Changing mindsets for stronger security – but how?

By Robin Martin
Cybersecurity has never been such a high priority. But why is it so hard for individuals and businesses to shake off all their bad password habits?

We know the rules and yet we still ignore them. Many of us know the potential implications that come with reusing and forgetting passwords and that we are putting ourselves at greater risk of hacker-related breaches. However, people still struggle to make simple password hygiene part and parcel of their daily routine.

Sharing is not caring

A common practice nowadays that reduces our online security by making hackers’ job all too easy is sharing passwords freely between friends and family across multiple accounts. To get a grasp of the potential extent of the danger, there is a simple rule of thumb that equates the number of accounts where the same password is used with the overall risk of exposure. Put simply, it means that a single security incident can become a major breach with a host of accounts being compromised, with potentially devastating consequences for individuals and businesses alike.  ​

Prevent, don’t repent

Action should not be taken solely when our online security is put in active danger, especially given the heightened threat levels, because prevention is always better than the cure. For those who have been lucky enough to evade the hackers’ best efforts, it’s time to shed any complacency and get the ball rolling on simple and effective approaches, allowing us to get on with our jobs and personal online browsing safely and securely. ​

Early habits live long

Like many things in life, the trick to nurturing strong cyber behaviours starts with education. From a young age, we should be instilling a good understanding of the importance of cybersecurity and laying the foundations of positive behaviours to help build habits that will last a lifetime.

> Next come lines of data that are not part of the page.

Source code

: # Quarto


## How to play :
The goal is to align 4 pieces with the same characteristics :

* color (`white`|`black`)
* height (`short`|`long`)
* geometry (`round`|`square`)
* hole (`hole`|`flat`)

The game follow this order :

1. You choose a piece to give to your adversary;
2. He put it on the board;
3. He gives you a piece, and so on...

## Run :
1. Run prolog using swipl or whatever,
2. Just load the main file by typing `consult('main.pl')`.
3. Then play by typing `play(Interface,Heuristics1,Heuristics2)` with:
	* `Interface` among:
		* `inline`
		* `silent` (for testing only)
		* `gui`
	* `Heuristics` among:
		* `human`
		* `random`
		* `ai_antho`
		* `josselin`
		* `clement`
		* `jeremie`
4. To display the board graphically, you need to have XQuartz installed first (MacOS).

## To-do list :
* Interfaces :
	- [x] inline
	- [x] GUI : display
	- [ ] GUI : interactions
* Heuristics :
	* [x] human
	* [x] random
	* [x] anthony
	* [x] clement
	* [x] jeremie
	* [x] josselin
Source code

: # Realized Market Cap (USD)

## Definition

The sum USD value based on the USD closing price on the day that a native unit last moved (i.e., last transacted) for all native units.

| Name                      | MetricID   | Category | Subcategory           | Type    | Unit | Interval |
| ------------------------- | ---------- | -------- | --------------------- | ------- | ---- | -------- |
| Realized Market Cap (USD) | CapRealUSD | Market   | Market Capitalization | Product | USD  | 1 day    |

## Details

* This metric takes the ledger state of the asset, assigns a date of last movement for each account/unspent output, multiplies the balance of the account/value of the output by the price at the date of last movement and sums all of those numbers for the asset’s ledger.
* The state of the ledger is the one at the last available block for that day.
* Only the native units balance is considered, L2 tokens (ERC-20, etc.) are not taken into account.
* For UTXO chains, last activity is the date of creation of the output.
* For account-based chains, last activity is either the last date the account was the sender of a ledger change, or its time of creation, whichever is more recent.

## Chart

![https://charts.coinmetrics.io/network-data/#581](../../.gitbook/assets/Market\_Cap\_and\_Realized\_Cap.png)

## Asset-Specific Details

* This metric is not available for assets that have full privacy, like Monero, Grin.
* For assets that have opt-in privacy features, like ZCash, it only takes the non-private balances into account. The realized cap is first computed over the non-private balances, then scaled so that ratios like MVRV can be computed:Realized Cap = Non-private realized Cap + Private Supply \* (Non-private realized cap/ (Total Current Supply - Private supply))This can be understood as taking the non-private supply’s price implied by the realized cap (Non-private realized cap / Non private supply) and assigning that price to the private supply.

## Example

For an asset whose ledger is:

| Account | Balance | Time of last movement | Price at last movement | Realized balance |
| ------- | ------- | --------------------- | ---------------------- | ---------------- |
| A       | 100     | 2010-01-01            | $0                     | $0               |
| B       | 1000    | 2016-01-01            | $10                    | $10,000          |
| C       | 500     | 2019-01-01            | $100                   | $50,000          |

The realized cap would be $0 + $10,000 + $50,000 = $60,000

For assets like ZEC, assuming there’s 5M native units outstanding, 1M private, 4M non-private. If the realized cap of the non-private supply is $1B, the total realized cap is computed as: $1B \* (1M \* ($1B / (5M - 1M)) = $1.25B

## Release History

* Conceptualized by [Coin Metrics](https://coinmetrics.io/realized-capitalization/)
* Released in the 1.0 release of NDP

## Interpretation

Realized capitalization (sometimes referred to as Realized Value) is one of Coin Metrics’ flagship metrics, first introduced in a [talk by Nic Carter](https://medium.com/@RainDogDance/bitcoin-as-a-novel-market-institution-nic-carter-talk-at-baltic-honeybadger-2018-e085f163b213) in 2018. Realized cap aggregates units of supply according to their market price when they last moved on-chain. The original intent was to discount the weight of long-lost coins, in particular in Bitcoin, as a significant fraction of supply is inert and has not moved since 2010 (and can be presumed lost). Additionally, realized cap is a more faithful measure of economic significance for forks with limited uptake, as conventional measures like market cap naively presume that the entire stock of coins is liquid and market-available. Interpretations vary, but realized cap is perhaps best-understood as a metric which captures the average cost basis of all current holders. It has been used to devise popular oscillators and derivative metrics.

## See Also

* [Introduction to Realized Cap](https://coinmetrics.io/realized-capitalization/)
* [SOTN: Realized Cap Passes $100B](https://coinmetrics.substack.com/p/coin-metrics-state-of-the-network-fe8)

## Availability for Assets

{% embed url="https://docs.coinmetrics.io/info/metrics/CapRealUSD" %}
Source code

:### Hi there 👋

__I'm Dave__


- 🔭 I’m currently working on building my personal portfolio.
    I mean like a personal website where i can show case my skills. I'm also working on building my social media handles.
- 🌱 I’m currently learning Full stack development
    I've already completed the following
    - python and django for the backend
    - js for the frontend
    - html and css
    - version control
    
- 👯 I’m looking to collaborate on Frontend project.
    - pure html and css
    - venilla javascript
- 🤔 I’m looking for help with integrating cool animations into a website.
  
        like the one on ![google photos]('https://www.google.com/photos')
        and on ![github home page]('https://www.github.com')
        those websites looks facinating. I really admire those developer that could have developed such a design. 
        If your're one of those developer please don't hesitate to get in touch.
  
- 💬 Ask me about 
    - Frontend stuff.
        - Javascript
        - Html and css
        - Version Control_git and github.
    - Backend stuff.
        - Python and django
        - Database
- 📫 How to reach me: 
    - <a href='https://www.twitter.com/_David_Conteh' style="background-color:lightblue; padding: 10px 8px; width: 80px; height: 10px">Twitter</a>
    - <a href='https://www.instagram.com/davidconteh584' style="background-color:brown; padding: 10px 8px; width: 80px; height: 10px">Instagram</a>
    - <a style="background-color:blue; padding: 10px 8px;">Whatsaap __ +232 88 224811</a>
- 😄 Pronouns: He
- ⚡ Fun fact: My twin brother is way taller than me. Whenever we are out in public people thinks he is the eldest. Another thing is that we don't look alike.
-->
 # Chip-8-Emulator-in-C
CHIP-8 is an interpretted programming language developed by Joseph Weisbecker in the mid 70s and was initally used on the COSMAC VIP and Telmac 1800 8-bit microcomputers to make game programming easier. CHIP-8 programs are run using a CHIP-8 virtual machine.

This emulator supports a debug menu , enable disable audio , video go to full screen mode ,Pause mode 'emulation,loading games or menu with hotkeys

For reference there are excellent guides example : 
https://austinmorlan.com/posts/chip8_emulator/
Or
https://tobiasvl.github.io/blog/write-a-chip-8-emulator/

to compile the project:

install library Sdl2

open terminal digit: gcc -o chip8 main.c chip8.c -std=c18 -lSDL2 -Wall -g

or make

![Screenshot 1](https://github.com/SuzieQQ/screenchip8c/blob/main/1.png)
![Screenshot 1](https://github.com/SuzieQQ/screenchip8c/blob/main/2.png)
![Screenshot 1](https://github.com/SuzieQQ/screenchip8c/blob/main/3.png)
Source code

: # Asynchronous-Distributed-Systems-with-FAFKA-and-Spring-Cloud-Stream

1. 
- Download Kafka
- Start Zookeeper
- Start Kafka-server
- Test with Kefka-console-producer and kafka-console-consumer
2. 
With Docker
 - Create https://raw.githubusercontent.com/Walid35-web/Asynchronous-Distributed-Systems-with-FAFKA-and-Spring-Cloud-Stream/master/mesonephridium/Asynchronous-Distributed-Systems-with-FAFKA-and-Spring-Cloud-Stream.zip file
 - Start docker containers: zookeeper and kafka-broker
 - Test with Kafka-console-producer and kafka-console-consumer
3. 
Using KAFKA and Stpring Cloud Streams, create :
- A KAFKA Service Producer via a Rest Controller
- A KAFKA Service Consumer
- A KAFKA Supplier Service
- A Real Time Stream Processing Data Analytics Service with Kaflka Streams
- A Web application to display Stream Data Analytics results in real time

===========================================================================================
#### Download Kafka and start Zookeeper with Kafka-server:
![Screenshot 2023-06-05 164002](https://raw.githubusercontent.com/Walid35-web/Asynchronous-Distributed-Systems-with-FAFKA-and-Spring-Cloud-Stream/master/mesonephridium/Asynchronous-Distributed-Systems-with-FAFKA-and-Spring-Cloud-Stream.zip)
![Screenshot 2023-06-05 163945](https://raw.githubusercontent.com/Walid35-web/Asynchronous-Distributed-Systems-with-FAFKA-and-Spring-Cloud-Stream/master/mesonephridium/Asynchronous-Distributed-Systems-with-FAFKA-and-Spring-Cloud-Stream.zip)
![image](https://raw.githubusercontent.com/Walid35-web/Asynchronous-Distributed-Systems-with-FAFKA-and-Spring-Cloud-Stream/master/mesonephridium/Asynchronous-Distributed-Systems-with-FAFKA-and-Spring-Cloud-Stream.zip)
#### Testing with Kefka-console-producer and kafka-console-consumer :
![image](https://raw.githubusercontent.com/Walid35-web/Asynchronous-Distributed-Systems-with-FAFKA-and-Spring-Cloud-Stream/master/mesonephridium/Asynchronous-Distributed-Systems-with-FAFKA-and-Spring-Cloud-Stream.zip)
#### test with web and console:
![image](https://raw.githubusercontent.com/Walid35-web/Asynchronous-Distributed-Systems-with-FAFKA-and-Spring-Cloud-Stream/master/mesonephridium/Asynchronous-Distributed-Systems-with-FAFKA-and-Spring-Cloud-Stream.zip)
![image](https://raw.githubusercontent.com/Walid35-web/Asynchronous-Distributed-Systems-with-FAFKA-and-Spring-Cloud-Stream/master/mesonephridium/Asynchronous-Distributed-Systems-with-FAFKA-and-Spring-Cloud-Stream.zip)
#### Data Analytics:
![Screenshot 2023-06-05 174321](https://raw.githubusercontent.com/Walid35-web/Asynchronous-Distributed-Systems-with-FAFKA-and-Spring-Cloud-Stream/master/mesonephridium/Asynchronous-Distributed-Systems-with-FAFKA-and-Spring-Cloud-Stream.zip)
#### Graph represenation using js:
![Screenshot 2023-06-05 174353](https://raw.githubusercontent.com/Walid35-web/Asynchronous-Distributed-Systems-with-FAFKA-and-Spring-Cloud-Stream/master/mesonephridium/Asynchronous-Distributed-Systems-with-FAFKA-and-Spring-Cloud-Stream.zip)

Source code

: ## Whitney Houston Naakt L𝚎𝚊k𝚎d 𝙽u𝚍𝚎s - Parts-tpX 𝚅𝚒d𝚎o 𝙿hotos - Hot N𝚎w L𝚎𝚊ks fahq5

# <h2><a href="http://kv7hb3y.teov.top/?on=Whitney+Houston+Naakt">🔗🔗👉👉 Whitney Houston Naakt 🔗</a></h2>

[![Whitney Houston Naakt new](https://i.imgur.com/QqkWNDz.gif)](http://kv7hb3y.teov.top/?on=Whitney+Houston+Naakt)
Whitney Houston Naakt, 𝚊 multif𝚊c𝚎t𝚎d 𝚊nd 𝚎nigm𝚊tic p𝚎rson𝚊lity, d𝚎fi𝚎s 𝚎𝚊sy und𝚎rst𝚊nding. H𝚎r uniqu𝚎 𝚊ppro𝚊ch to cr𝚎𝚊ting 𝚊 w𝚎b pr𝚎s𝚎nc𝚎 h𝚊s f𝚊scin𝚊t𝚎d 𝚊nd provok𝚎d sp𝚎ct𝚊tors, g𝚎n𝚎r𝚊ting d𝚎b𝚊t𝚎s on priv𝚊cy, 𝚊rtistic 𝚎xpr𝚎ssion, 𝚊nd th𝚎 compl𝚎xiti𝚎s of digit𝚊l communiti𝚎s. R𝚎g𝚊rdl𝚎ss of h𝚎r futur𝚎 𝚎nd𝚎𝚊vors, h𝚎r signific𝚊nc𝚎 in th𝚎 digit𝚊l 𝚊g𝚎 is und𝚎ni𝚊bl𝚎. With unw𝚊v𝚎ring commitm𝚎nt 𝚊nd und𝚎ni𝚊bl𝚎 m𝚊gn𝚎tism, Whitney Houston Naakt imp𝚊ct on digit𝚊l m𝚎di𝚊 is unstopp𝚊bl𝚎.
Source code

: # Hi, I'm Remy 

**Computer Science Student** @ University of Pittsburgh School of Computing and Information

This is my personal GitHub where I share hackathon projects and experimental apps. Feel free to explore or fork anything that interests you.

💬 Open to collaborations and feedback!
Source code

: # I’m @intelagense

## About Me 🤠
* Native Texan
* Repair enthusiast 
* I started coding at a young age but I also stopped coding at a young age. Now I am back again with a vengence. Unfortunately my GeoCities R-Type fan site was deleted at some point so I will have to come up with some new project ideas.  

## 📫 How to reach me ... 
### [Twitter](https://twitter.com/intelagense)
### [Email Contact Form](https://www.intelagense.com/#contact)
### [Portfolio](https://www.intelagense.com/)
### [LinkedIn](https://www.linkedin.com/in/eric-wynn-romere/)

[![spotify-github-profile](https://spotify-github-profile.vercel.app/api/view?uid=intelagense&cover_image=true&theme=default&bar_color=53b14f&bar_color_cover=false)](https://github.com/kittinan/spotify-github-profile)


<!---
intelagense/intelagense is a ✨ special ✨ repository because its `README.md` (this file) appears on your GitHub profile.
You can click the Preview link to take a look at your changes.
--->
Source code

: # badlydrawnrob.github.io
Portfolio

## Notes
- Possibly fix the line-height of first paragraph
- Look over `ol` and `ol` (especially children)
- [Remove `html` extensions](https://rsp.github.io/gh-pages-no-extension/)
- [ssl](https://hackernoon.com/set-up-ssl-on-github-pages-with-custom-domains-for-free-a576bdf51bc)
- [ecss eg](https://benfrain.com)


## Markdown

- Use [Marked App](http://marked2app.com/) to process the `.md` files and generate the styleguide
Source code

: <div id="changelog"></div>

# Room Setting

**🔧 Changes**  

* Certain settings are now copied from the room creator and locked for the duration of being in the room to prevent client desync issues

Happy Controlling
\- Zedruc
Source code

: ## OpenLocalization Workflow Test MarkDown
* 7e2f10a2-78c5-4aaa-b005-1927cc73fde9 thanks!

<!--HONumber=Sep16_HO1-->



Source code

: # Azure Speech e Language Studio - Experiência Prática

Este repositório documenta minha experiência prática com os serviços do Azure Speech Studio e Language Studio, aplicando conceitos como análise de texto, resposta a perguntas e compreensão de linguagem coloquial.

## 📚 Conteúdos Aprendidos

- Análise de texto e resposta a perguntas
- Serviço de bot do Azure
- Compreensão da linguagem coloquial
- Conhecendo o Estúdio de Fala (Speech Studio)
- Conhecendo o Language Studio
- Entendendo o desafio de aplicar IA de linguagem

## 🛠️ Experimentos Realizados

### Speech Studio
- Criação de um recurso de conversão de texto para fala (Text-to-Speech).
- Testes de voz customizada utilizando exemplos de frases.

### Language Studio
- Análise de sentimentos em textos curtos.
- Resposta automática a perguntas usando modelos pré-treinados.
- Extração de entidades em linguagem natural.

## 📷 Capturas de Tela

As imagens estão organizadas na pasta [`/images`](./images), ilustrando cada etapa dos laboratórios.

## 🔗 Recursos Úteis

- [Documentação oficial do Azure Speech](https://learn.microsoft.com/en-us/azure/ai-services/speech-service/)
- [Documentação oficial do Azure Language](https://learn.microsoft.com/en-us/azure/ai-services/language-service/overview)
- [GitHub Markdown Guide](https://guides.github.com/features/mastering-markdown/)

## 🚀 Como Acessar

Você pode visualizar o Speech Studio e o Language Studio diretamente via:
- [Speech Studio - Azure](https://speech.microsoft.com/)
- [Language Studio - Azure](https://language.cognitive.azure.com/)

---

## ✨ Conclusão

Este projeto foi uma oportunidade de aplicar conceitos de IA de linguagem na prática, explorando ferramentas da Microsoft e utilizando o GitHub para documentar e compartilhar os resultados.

But for those who are stuck in their ways of long-term poor password behaviour, how can there be a complete shift in mindset? Scaremongering is certainly not the tactic to use, but it’s important to keep the eyes firmly fixed on the consequences of poor security posture. ​There needs to be a change in modern society’s outdated mindset of shaming people about their poor cybersecurity hygiene. The shift of mindsets needs to be from one where responsibility is with one person or an IT team, to each individual taking ownership of cybersecurity towards part of an established process of adopting a healthy and robust cybersecurity culture.

Collective culture of security

In commercial settings, it should never be any one person’s job to shoulder the responsibility for an entire organisation. Creating new risk-aware and security focused cultures should be top of organisations' to-do lists. The onus is on businesses to lead in this area by showing teams the value of positive cybersecurity habits. As part of this process there needs to be personal and business-wide incentives that ensure that change is brought strategically and structurally.

Password management for all

On both business and consumer levels it’s vital to highlight the benefits of using cutting edge password manager functionality. These now offer an enhanced user experience that has become very user friendly and light touch.

The best of breed password managers feature technologies including biometrics, SSO and federated identity, enabling users to log in to devices and applications without the need to type in a password. Comprehensive password managers also streamline the user experience, while still maintaining a high level of security and complete control for IT and security teams. This improves overall cybersecurity for individuals and staff within businesses while streamlining the experience for all – a combined win-win situation. ​

The path towards a positive password mindset is a relatively easy one, when keeping in mind these considerations. We should all keep in mind that data protection, when paired with human behavioural change, is a potent tool in the fight against hackers, cybercrime and personal losses.